RESGATANDO A MEMÓRIA DA IMPERATRIZ DO BRASIL, A PALADINA DA
INDEPENDÊNCIA
“A importância do papel da imperatriz Leopoldina na
vida política do Império, como mulher e como política teria ficado
"apagada" no processo de construção de uma história do Brasil
bastante "machista". "Nessa história, as luzes foram sempre
dirigidas Pedro I".
A formação pessoal, familiar e política de
Leopoldina se deu durante a era napoleônica. Em seu diário, por exemplo,
registrou que durante o Congresso de Viena, muito lhe incomodou a paralisação
da vida, da música, dos teatros, dos bailes e caminhadas, "tudo se verte
agora para o Congresso", explica o historiador. "Tão atento era o seu
olhar, que não lhe escapava nem o sotaque dos diplomatas ingleses ao
exercitarem o idioma francês durante as reuniões. "Ela tinha apenas 17
anos".
Já em terras brasileiras, e na falta de uma rotina
que de longe lembrasse o cenário austríaco de sua juventude - que incluía
Goethe e Bethoveen -, a imperatriz se distraía estudando e colecionando artigos
relacionados a mineralogia, zoologia e botânica. Leopoldina abasteceu todo o
atual Museu Brasileiro de Viena com seus registros etnográficos de indígenas,
catálogos de plantas brasileiras, entre outros, como macacos vivos e índios
botocudos, que ela chegou a enviar ao seu país de origem.
Noiva apaixonada
No entanto, isso não significa que os primeiros
momentos de seu casório com D. Pedro não tenham lhe agradado. Os historiadores
reafirmam aquilo que a historiografia há algum tempo concluiu: Leopoldina casou
apaixonada, ciente do papel político que deveria cumprir unindo sua família ao
promissor Reino Unido do Brasil, Portugal e Algarves. Além disso, em suas
primeiras cartas à irmã Maria Luisa, a jovem imperatriz se queixa de certo
"cansaço", uma vez que o marido lhe "solicitava" por noites
inteiras.
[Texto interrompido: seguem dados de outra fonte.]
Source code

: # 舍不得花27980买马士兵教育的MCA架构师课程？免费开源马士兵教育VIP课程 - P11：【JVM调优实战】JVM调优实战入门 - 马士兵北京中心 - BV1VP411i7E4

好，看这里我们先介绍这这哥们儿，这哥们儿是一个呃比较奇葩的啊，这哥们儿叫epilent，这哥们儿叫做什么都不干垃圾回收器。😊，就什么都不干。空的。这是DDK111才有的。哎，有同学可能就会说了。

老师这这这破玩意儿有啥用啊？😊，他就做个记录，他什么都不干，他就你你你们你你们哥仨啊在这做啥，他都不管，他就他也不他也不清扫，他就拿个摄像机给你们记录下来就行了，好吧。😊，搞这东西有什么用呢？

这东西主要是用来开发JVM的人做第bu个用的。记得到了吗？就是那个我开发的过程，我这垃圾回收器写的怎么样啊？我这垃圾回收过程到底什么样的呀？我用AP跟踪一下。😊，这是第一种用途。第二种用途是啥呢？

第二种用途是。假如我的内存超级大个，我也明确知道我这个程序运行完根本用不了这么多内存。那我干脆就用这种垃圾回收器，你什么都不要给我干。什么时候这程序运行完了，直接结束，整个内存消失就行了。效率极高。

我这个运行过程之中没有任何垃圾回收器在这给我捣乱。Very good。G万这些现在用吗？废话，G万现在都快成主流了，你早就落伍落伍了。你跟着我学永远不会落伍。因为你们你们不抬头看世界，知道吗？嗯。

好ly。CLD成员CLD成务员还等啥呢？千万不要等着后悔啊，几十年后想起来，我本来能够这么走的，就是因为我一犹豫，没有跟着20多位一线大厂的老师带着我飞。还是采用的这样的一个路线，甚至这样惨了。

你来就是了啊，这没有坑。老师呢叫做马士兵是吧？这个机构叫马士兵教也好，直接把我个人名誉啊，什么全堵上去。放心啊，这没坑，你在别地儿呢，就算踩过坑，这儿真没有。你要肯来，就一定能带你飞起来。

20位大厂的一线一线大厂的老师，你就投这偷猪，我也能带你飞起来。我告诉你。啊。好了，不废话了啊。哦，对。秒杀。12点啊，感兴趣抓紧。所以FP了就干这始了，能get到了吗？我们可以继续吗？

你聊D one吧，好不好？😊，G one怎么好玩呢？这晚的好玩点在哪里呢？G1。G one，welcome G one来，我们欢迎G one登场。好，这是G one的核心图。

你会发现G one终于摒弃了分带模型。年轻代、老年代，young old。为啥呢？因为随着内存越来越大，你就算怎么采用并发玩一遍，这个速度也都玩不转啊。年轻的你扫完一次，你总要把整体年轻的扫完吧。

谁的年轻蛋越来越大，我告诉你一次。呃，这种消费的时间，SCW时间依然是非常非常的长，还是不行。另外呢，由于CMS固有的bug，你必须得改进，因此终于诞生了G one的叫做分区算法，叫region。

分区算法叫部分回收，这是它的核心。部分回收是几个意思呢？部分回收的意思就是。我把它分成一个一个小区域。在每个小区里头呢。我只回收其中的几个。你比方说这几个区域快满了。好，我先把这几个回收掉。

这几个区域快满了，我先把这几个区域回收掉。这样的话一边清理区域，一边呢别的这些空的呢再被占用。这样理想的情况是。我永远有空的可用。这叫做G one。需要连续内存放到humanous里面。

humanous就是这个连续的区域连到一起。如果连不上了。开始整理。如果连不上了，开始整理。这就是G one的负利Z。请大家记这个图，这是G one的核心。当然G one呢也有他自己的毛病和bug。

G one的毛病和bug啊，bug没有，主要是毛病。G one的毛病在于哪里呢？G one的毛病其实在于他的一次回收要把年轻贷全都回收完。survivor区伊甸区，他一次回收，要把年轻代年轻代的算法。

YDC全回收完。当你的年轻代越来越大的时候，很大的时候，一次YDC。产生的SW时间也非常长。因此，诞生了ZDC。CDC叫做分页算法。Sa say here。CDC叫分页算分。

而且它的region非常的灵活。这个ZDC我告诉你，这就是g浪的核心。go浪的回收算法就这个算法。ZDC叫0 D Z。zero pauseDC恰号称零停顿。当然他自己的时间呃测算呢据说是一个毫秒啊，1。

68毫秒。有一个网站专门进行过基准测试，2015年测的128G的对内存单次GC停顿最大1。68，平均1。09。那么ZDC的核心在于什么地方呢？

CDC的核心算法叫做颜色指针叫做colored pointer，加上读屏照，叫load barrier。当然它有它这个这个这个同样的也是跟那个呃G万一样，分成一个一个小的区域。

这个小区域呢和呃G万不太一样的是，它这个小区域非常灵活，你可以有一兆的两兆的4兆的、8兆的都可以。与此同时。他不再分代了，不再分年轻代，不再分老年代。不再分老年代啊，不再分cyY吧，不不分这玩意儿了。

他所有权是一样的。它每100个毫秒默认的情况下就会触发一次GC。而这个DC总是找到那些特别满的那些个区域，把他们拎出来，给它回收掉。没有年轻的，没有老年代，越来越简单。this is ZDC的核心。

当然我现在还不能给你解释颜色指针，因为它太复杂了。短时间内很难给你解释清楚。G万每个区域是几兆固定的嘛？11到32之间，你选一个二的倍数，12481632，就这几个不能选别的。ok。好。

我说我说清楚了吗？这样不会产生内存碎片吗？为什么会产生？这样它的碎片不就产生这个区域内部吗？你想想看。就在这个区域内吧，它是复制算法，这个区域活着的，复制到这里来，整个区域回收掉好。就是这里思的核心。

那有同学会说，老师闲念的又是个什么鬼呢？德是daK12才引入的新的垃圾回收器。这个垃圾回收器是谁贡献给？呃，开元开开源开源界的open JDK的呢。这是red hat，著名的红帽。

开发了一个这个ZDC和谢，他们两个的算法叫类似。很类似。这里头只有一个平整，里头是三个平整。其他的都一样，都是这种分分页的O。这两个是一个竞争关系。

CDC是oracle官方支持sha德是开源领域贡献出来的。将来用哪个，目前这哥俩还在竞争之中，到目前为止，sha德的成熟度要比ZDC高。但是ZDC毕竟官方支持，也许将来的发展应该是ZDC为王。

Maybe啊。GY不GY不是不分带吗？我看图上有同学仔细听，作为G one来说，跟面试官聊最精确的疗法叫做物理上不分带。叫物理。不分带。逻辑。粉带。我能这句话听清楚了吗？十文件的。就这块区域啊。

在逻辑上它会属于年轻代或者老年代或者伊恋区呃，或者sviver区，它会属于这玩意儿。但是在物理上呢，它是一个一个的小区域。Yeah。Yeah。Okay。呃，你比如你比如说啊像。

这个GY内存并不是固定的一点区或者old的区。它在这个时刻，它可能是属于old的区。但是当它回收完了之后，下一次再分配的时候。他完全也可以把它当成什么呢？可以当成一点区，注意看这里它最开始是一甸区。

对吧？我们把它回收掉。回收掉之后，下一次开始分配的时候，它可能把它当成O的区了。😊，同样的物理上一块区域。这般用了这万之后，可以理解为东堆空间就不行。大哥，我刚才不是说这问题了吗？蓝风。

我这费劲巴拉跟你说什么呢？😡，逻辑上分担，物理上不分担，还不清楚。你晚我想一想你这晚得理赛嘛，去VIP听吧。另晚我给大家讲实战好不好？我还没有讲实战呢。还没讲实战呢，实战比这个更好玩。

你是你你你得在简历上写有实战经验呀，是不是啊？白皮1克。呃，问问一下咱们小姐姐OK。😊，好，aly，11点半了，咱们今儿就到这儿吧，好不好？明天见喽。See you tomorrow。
A fama de que Pedro não era muito apegado à "moral familiar e
aos bons costumes", assim como a paz desses primeiros meses no Brasil, não
poderiam ter lhe dado a dimensão das humilhações e sofrimentos que passaria até
sua morte com apenas 29 anos.
"As infidelidades do imperador a
desestabilizavam"; Ela era ainda uma menina vinda de um ambiente
políticamente importante e culturalmente rico quando teve que aprender a lidar
com as notórias traições de D. Pedro, e com o gênio intempestivo da sogra
Carlota Joaquina. Carlota seria "baixa, feia, torta, altamente
conspiradora e com um apetite sexual voraz", conforme relata Bulcão. Mesmo
após o casamento com Leopoldina, Carlota batia no filho em público, dava tapas
em seu rosto, deixando a nora cada vez mais horrorizada. Apenas com D. João a
convivência parecia agradável. Tudo indica que ela tenha dado ouvidos ao
conselho de seu pai antes de sair de Áustria: "ame o seu sogro, obedeça a
seu marido, e se afaste de sua sogra".
Nada disso, no entanto, influenciaria a retidão de
seu comportamento político. Lúcida, perspicaz e inteligente, foi Leopoldina
quem impediu D. Pedro de voltar a Portugal em 1820, durante a Revolução Liberal
do Porto. É de Leopoldina, a austríaca, que nasce a campanha que se poderia
dizer "patriótica" em nome da emancipação do Brasil e da manutenção
da Monarquia como sistema de governo. Ela cria a campanha das fitas verdes para
demonstrar o apoio da população aos Bragança. Tudo o que de mais importante
aconteceu entre 1820 e 1822, incluindo a declaração de independência do Brasil,
deve-se, em grande medida às decisões de Leopoldina, afirmam os historiadores.
Traição e violência
Mas a situação conjugal ficaria, enfim,
insustentável, quando o caso do imperador com "o monstro sensual" que
era a Marquesa de Santos se tornou público. D. Pedro chegou a dormir fora de
casa por mais de um mês enquanto Leopoldina estava grávida. De acordo com historiadores,
a esposa teria enviado mensagem para que Pedro fosse buscar as suas malas de
vez: "um comportamento bastante comum para os nossos tempos, mas jamais
para o período imperial", comentou. Depois disso ninguém mais sabe o que
aconteceu. O encontro entre o casal se deu a portas fechadas, e a imperatriz da
independência optou por jamais falar ou escrever sobre isso. "Não tenho
dúvidas de que Leopoldina sofreu violência física. Ou ela foi empurrada da
escada, como alguns biógrafos sugerem, ou ela foi vitima de pontapés na
barriga", o que durante a exumação do corpo, ficou comprovado que nada
disso, na verdade aconteceu.
Em seguida, D. Pedro embarcaria em missão militar
na Cisplatina. O ventre de Leopoldina abortaria a criança que carregava, e dias
depois ela morreria causando comoção em todo o Rio de Janeiro.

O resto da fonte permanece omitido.